→ **Your assignment**: Which lines in the records below hold the word "lang"? Copy each of them.
□ □ □ □ □ □ □
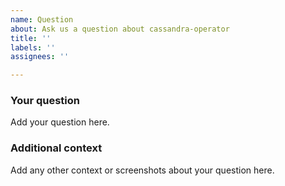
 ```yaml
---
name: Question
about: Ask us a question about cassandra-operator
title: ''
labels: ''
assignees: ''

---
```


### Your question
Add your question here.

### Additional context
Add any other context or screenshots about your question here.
□ □ □ □ □ □ □
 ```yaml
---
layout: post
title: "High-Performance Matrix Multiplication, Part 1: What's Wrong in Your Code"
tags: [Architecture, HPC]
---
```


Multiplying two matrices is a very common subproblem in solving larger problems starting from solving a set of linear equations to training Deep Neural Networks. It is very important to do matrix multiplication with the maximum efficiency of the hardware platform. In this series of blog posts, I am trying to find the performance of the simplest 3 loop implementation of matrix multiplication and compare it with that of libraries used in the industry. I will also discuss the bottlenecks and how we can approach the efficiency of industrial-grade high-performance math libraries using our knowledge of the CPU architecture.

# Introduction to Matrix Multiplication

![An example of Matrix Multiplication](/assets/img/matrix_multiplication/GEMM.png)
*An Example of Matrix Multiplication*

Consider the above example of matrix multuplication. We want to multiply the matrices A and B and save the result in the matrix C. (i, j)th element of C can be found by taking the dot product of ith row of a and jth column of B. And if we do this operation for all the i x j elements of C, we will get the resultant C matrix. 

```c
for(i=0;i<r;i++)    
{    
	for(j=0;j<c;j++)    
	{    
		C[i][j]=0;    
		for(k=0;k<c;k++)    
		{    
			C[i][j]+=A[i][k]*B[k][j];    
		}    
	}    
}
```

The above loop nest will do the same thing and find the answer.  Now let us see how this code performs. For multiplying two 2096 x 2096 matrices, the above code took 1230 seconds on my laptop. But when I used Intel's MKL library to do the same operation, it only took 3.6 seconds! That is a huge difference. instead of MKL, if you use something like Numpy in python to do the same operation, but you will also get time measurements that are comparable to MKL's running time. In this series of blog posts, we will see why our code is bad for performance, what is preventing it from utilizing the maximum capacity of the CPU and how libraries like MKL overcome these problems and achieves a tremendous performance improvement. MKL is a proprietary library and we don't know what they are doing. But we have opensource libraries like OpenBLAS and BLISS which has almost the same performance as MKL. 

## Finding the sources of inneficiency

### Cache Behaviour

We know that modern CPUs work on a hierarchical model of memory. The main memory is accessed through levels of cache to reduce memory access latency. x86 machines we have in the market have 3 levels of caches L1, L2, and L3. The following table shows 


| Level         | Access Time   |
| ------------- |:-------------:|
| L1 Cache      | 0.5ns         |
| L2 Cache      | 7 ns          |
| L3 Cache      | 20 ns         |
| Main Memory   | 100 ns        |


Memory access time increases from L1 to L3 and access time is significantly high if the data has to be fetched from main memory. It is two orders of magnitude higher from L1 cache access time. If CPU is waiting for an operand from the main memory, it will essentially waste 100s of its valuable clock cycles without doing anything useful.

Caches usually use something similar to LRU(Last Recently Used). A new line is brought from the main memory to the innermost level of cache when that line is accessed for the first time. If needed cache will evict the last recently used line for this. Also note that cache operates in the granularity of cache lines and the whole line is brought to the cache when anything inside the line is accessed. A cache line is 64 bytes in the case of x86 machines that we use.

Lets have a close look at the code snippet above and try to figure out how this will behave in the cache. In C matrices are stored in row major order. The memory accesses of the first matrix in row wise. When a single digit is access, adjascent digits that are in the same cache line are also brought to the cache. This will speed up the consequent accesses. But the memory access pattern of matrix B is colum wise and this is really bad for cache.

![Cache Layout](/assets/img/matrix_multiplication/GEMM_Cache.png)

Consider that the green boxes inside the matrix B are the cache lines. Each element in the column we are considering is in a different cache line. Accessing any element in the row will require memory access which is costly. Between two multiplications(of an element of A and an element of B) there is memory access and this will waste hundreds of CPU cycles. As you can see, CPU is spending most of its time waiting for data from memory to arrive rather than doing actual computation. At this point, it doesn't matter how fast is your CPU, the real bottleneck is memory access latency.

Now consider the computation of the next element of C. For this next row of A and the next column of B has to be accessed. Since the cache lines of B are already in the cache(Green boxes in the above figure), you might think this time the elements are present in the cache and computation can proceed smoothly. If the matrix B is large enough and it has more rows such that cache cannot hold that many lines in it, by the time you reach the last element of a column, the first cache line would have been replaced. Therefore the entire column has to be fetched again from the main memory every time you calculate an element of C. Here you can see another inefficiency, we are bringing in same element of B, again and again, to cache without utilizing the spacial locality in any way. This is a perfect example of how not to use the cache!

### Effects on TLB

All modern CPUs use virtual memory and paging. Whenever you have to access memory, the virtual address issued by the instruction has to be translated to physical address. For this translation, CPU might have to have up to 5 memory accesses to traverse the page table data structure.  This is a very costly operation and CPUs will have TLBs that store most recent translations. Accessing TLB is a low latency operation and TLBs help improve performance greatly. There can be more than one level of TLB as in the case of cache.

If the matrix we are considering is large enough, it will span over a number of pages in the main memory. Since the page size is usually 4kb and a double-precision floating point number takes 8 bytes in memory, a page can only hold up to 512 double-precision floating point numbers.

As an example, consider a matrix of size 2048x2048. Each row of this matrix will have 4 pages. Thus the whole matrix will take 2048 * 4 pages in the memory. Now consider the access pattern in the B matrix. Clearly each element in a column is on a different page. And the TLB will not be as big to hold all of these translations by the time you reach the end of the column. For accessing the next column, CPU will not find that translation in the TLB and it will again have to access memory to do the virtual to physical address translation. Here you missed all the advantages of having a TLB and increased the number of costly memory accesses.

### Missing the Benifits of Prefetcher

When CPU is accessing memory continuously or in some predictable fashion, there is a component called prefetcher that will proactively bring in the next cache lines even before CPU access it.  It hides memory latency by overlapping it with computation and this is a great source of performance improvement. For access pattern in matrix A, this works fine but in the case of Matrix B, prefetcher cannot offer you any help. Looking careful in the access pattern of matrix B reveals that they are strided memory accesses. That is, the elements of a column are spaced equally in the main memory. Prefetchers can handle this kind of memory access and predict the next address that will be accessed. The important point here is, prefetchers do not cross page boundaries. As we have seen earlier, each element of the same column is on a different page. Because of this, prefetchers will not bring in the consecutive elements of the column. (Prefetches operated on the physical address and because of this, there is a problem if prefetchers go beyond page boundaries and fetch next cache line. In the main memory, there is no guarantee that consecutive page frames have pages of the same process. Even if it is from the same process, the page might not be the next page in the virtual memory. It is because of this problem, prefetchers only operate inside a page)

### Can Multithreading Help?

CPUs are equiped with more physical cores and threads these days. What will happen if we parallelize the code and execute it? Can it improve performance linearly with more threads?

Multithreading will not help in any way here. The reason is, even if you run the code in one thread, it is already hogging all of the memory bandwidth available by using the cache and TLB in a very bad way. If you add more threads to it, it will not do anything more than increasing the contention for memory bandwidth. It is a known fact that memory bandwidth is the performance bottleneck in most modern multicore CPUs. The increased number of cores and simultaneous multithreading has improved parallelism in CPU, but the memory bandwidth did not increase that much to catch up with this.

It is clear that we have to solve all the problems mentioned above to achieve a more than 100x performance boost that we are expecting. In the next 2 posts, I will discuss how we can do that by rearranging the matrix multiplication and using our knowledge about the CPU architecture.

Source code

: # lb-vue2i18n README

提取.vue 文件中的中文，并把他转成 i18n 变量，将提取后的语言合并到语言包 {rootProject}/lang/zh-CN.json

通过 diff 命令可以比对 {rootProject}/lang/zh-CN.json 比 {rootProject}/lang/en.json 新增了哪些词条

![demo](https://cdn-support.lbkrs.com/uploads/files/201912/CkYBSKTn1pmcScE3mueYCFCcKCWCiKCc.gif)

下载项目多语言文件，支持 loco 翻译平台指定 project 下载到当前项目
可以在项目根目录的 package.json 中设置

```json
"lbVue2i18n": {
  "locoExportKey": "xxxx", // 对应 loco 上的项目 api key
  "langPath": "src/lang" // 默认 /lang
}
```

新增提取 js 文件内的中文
□ □ □ □ □ □ □
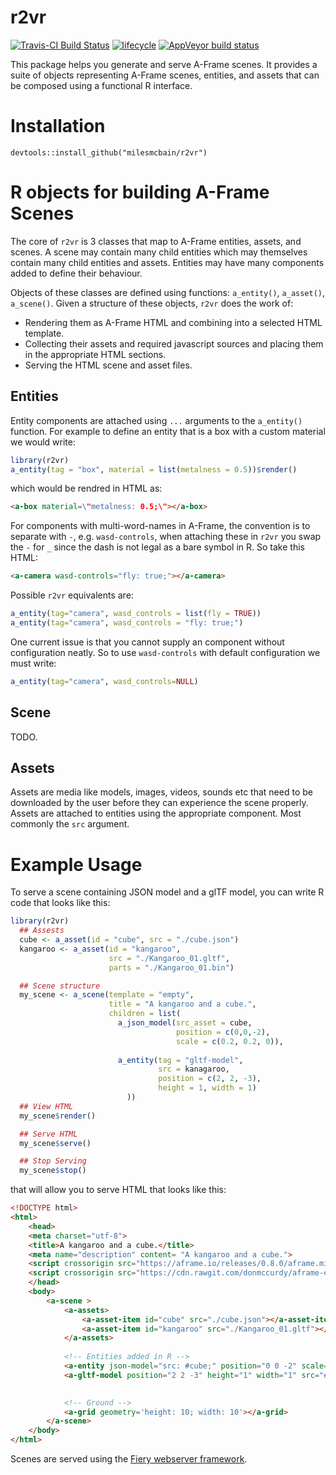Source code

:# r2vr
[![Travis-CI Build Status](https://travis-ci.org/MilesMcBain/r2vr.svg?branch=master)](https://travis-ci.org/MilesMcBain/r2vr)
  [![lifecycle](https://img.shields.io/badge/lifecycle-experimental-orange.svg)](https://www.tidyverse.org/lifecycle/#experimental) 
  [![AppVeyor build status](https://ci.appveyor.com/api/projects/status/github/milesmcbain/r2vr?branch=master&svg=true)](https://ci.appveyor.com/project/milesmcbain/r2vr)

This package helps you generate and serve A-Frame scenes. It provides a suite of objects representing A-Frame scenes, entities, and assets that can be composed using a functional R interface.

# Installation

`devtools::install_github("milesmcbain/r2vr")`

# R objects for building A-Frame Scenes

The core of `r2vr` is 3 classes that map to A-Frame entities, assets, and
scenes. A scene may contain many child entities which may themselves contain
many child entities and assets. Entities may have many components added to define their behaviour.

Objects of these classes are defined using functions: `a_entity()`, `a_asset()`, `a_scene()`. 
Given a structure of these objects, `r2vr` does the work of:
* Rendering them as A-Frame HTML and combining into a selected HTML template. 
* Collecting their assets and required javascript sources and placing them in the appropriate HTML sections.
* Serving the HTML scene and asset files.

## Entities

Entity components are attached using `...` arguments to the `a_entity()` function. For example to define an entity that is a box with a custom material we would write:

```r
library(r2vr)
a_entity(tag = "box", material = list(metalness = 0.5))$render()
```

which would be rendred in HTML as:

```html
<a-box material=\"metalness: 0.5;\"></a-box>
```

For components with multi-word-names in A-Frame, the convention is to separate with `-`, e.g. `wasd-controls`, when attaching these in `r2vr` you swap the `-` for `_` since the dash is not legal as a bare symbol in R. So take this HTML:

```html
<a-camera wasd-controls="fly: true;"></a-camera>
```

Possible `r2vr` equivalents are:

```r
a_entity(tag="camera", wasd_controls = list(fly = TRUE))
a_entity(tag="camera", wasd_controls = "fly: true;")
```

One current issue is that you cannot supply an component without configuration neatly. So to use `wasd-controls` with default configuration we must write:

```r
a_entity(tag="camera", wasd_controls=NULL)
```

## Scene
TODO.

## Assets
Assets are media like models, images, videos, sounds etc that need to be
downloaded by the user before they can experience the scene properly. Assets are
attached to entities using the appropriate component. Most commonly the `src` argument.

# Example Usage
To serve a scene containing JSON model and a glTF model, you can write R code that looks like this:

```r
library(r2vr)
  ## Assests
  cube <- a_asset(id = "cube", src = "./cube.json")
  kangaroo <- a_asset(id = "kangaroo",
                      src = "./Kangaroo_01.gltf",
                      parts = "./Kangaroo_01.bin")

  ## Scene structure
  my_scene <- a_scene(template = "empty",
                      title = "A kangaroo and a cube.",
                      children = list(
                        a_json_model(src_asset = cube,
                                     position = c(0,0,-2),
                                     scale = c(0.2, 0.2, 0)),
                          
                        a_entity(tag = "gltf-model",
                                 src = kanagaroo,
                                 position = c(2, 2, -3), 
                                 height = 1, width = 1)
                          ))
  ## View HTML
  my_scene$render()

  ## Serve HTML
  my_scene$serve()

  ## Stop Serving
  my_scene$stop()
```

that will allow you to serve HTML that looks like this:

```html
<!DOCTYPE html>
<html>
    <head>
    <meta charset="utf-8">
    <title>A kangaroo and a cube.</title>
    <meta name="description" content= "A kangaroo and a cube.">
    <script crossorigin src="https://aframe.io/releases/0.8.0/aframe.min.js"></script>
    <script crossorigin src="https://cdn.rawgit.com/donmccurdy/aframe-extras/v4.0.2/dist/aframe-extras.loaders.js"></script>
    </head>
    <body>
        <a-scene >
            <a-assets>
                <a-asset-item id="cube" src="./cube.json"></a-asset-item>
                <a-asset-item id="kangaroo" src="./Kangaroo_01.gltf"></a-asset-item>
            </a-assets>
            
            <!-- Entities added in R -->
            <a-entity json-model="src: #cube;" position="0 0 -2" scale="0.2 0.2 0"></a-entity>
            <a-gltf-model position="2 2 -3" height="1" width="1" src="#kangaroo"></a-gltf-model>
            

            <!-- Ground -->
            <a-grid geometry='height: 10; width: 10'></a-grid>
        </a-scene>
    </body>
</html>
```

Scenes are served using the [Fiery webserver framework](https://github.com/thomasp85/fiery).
□ □ □ □ □ □ □
→ **Exercise answer**:
提取.vue 文件中的中文，并把他转成 i18n 变量，将提取后的语言合并到语言包 {rootProject}/lang/zh-CN.json
通过 diff 命令可以比对 {rootProject}/lang/zh-CN.json 比 {rootProject}/lang/en.json 新增了哪些词条
  "langPath": "src/lang" // 默认 /lang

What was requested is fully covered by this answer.